Instructions to follow.
The records below must be transcribed exactly, with each picture left out.

Data to use.
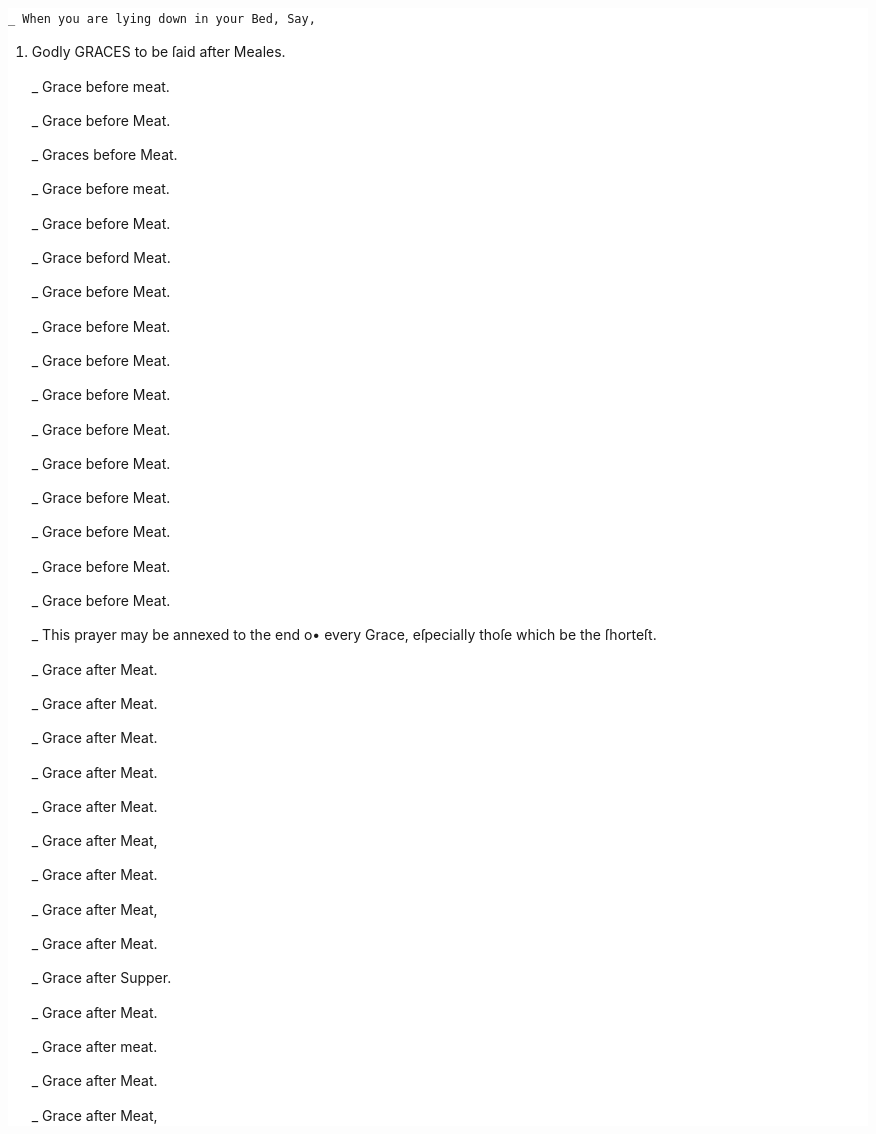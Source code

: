     _ When you are lying down in your Bed, Say,

1. Godly GRACES to be ſaid after Meales.

    _ Grace before meat.

    _ Grace before Meat.

    _ Graces before Meat.

    _ Grace before meat.

    _ Grace before Meat.

    _ Grace beford Meat.

    _ Grace before Meat.

    _ Grace before Meat.

    _ Grace before Meat.

    _ Grace before Meat.

    _ Grace before Meat.

    _ Grace before Meat.

    _ Grace before Meat.

    _ Grace before Meat.

    _ Grace before Meat.

    _ Grace before Meat.

    _ This prayer may be annexed to the end o• every Grace, eſpecially thoſe which be the ſhorteſt.

    _ Grace after Meat.

    _ Grace after Meat.

    _ Grace after Meat.

    _ Grace after Meat.

    _ Grace after Meat.

    _ Grace after Meat,

    _ Grace after Meat.

    _ Grace after Meat,

    _ Grace after Meat.

    _ Grace after Supper.

    _ Grace after Meat.

    _ Grace after meat.

    _ Grace after Meat.

    _ Grace after Meat,
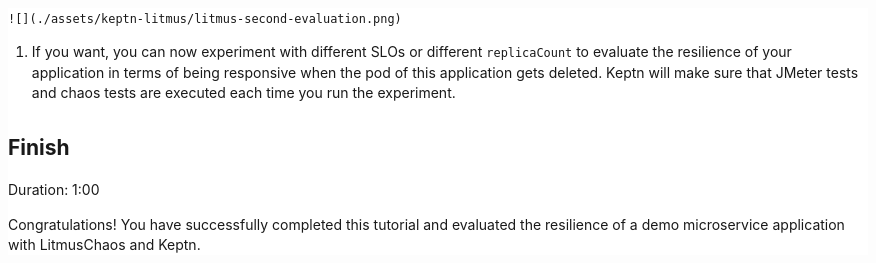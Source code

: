     ![](./assets/keptn-litmus/litmus-second-evaluation.png)

1. If you want, you can now experiment with different SLOs or different `replicaCount` to evaluate the resilience of your application in terms of being responsive when the pod of this application gets deleted. Keptn will make sure that JMeter tests and chaos tests are executed each time you run the experiment.

## Finish
Duration: 1:00

Congratulations! You have successfully completed this tutorial and evaluated the resilience of a demo microservice application with LitmusChaos and Keptn.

Finished exercise.
Source code

:     _ When you are lying down in your Bed, Say,

1. Godly GRACES to be ſaid after Meales.

    _ Grace before meat.

    _ Grace before Meat.

    _ Graces before Meat.

    _ Grace before meat.

    _ Grace before Meat.

    _ Grace beford Meat.

    _ Grace before Meat.

    _ Grace before Meat.

    _ Grace before Meat.

    _ Grace before Meat.

    _ Grace before Meat.

    _ Grace before Meat.

    _ Grace before Meat.

    _ Grace before Meat.

    _ Grace before Meat.

    _ Grace before Meat.

    _ This prayer may be annexed to the end o• every Grace, eſpecially thoſe which be the ſhorteſt.

    _ Grace after Meat.

    _ Grace after Meat.

    _ Grace after Meat.

    _ Grace after Meat.

    _ Grace after Meat.

    _ Grace after Meat,

    _ Grace after Meat.

    _ Grace after Meat,

    _ Grace after Meat.

    _ Grace after Supper.

    _ Grace after Meat.

    _ Grace after meat.

    _ Grace after Meat.

    _ Grace after Meat,
Source code

:     ![](./assets/keptn-litmus/litmus-second-evaluation.png)

1. If you want, you can now experiment with different SLOs or different `replicaCount` to evaluate the resilience of your application in terms of being responsive when the pod of this application gets deleted. Keptn will make sure that JMeter tests and chaos tests are executed each time you run the experiment.

## Finish
Duration: 1:00

Congratulations! You have successfully completed this tutorial and evaluated the resilience of a demo microservice application with LitmusChaos and Keptn.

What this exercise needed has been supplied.